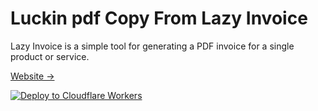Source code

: # Luckin pdf Copy From Lazy Invoice

Lazy Invoice is a simple tool for generating a PDF invoice for a single product or service.

[Website →](http://pdf.luckin.workers.dev)

[![Deploy to Cloudflare Workers](https://deploy.workers.cloudflare.com/button)](https://deploy.workers.cloudflare.com/?url=https://github.com/marksix/pdf.luckin.workers.dev)

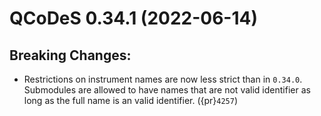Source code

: # QCoDeS 0.34.1 (2022-06-14)

## Breaking Changes:

- Restrictions on instrument names are now less strict than in `0.34.0`. Submodules are allowed
  to have names that are not valid identifier as long as the full name is an valid identifier. ({pr}`4257`)
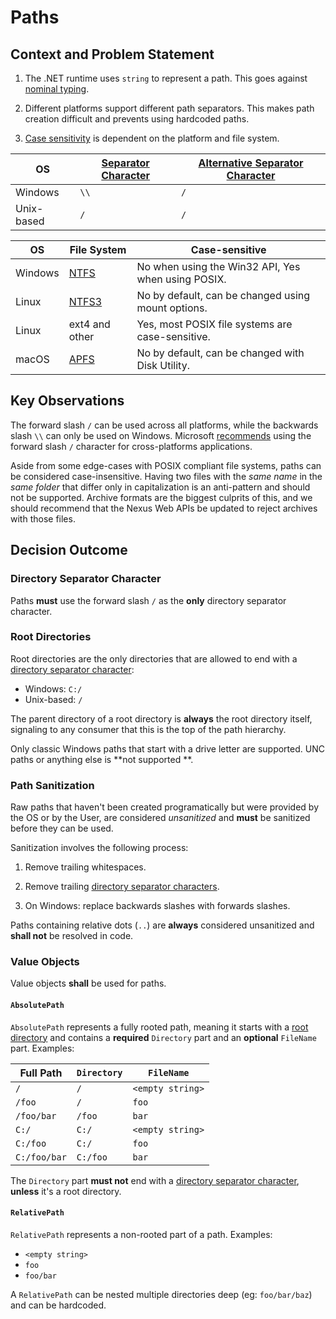 # Paths

## Context and Problem Statement

1) The .NET runtime uses `string` to represent a path. This goes
   against [nominal typing](../project/0004-use-nominal-typing.md).

2) Different platforms support different path separators. This makes path creation difficult and prevents using
   hardcoded paths.

3) [Case sensitivity](https://github.com/dotnet/runtime/blob/main/src/libraries/Common/src/System/IO/PathInternal.CaseSensitivity.cs)
   is dependent on the platform and file system.

| OS         | [Separator Character] | [Alternative Separator Character] |
|------------|-----------------------|-----------------------------------|
| Windows    | `\\`                  | `/`                               |
| Unix-based | `/`                   | `/`                               |

[Separator Character]: https://learn.microsoft.com/en-us/dotnet/api/system.io.path.directoryseparatorchar#remarks

[Alternative Separator Character]: https://learn.microsoft.com/en-us/dotnet/api/system.io.path.altdirectoryseparatorchar#remarks

| OS      | File System    | Case-sensitive                                     |
|---------|----------------|----------------------------------------------------|
| Windows | [NTFS]         | No when using the Win32 API, Yes when using POSIX. |
| Linux   | [NTFS3]        | No by default, can be changed using mount options. |
| Linux   | ext4 and other | Yes, most POSIX file systems are case-sensitive.   |
| macOS   | [APFS]         | No by default, can be changed with Disk Utility.   |

[NTFS]: https://en.wikipedia.org/wiki/NTFS

[NTFS3]: https://www.kernel.org/doc/html/latest/filesystems/ntfs.html

[APFS]: https://support.apple.com/guide/disk-utility/file-system-formats-dsku19ed921c/mac

## Key Observations

The forward slash `/` can be used across all platforms, while the backwards slash `\\` can only be used on Windows.
Microsoft [recommends](https://learn.microsoft.com/en-us/dotnet/api/system.io.path.directoryseparatorchar#remarks) using
the forward slash `/` character for cross-platforms applications.

Aside from some edge-cases with POSIX compliant file systems, paths can be considered case-insensitive. Having two files
with the _same name_ in the _same folder_ that differ only in capitalization is an anti-pattern and should not be
supported. Archive formats are the biggest culprits of this, and we should recommend that the Nexus Web APIs be updated
to reject archives with those files.

## Decision Outcome

### Directory Separator Character

Paths **must** use the forward slash `/` as the **only** directory separator character.

### Root Directories

Root directories are the only directories that are allowed to end with
a [directory separator character](#directory-separator-character):

- Windows: `C:/`
- Unix-based: `/`

The parent directory of a root directory is **always** the root directory itself, signaling to any consumer that this is
the top of the path hierarchy.

Only classic Windows paths that start with a drive letter are supported. UNC paths or anything else is **not supported
**.

### Path Sanitization

Raw paths that haven't been created programatically but were provided by the OS or by the User, are considered
_unsanitized_ and **must** be sanitized before they can be used.

Sanitization involves the following process:

1. Remove trailing whitespaces.

2. Remove trailing [directory separator characters](#directory-separator-character).

3. On Windows: replace backwards slashes with forwards slashes.

Paths containing relative dots (`..`) are **always** considered unsanitized and **shall not** be resolved in code.

### Value Objects

Value objects **shall** be used for paths.

#### `AbsolutePath`

`AbsolutePath` represents a fully rooted path, meaning it starts with a [root directory](#root-directories) and contains
a **required** `Directory` part and an **optional** `FileName` part. Examples:

| Full Path    | `Directory` | `FileName`       |
|--------------|-------------|------------------|
| `/`          | `/`         | `<empty string>` |
| `/foo`       | `/`         | `foo`            |
| `/foo/bar`   | `/foo`      | `bar`            |
| `C:/`        | `C:/`       | `<empty string>` |
| `C:/foo`     | `C:/`       | `foo`            |
| `C:/foo/bar` | `C:/foo`    | `bar`            |

The `Directory` part **must not** end with a [directory separator character](#directory-separator-character), **unless**
it's a root directory.

#### `RelativePath`

`RelativePath` represents a non-rooted part of a path. Examples:

- `<empty string>`
- `foo`
- `foo/bar`

A `RelativePath` can be nested multiple directories deep (eg: `foo/bar/baz`) and can be hardcoded.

___

Reproduce all of the material exactly, apart from the pictures.

# Result of this exercise
Source code

: # Luckin pdf Copy From Lazy Invoice

Lazy Invoice is a simple tool for generating a PDF invoice for a single product or service.

[Website →](http://pdf.luckin.workers.dev)

[![Deploy to Cloudflare Workers](https://deploy.workers.cloudflare.com/button)](https://deploy.workers.cloudflare.com/?url=https://github.com/marksix/pdf.luckin.workers.dev)

Source code

: # QCoDeS 0.34.1 (2022-06-14)

## Breaking Changes:

- Restrictions on instrument names are now less strict than in `0.34.0`. Submodules are allowed
  to have names that are not valid identifier as long as the full name is an valid identifier. ({pr}`4257`)
 # Paths

## Context and Problem Statement

1) The .NET runtime uses `string` to represent a path. This goes
   against [nominal typing](../project/0004-use-nominal-typing.md).

2) Different platforms support different path separators. This makes path creation difficult and prevents using
   hardcoded paths.

3) [Case sensitivity](https://github.com/dotnet/runtime/blob/main/src/libraries/Common/src/System/IO/PathInternal.CaseSensitivity.cs)
   is dependent on the platform and file system.

| OS         | [Separator Character] | [Alternative Separator Character] |
|------------|-----------------------|-----------------------------------|
| Windows    | `\\`                  | `/`                               |
| Unix-based | `/`                   | `/`                               |

[Separator Character]: https://learn.microsoft.com/en-us/dotnet/api/system.io.path.directoryseparatorchar#remarks

[Alternative Separator Character]: https://learn.microsoft.com/en-us/dotnet/api/system.io.path.altdirectoryseparatorchar#remarks

| OS      | File System    | Case-sensitive                                     |
|---------|----------------|----------------------------------------------------|
| Windows | [NTFS]         | No when using the Win32 API, Yes when using POSIX. |
| Linux   | [NTFS3]        | No by default, can be changed using mount options. |
| Linux   | ext4 and other | Yes, most POSIX file systems are case-sensitive.   |
| macOS   | [APFS]         | No by default, can be changed with Disk Utility.   |

[NTFS]: https://en.wikipedia.org/wiki/NTFS

[NTFS3]: https://www.kernel.org/doc/html/latest/filesystems/ntfs.html

[APFS]: https://support.apple.com/guide/disk-utility/file-system-formats-dsku19ed921c/mac

## Key Observations

The forward slash `/` can be used across all platforms, while the backwards slash `\\` can only be used on Windows.
Microsoft [recommends](https://learn.microsoft.com/en-us/dotnet/api/system.io.path.directoryseparatorchar#remarks) using
the forward slash `/` character for cross-platforms applications.

Aside from some edge-cases with POSIX compliant file systems, paths can be considered case-insensitive. Having two files
with the _same name_ in the _same folder_ that differ only in capitalization is an anti-pattern and should not be
supported. Archive formats are the biggest culprits of this, and we should recommend that the Nexus Web APIs be updated
to reject archives with those files.

## Decision Outcome

### Directory Separator Character

Paths **must** use the forward slash `/` as the **only** directory separator character.

### Root Directories

Root directories are the only directories that are allowed to end with
a [directory separator character](#directory-separator-character):

- Windows: `C:/`
- Unix-based: `/`

The parent directory of a root directory is **always** the root directory itself, signaling to any consumer that this is
the top of the path hierarchy.

Only classic Windows paths that start with a drive letter are supported. UNC paths or anything else is **not supported
**.

### Path Sanitization

Raw paths that haven't been created programatically but were provided by the OS or by the User, are considered
_unsanitized_ and **must** be sanitized before they can be used.

Sanitization involves the following process:

1. Remove trailing whitespaces.

2. Remove trailing [directory separator characters](#directory-separator-character).

3. On Windows: replace backwards slashes with forwards slashes.

Paths containing relative dots (`..`) are **always** considered unsanitized and **shall not** be resolved in code.

### Value Objects

Value objects **shall** be used for paths.

#### `AbsolutePath`

`AbsolutePath` represents a fully rooted path, meaning it starts with a [root directory](#root-directories) and contains
a **required** `Directory` part and an **optional** `FileName` part. Examples:

| Full Path    | `Directory` | `FileName`       |
|--------------|-------------|------------------|
| `/`          | `/`         | `<empty string>` |
| `/foo`       | `/`         | `foo`            |
| `/foo/bar`   | `/foo`      | `bar`            |
| `C:/`        | `C:/`       | `<empty string>` |
| `C:/foo`     | `C:/`       | `foo`            |
| `C:/foo/bar` | `C:/foo`    | `bar`            |

The `Directory` part **must not** end with a [directory separator character](#directory-separator-character), **unless**
it's a root directory.

#### `RelativePath`

`RelativePath` represents a non-rooted part of a path. Examples:

- `<empty string>`
- `foo`
- `foo/bar`

A `RelativePath` can be nested multiple directories deep (eg: `foo/bar/baz`) and can be hardcoded.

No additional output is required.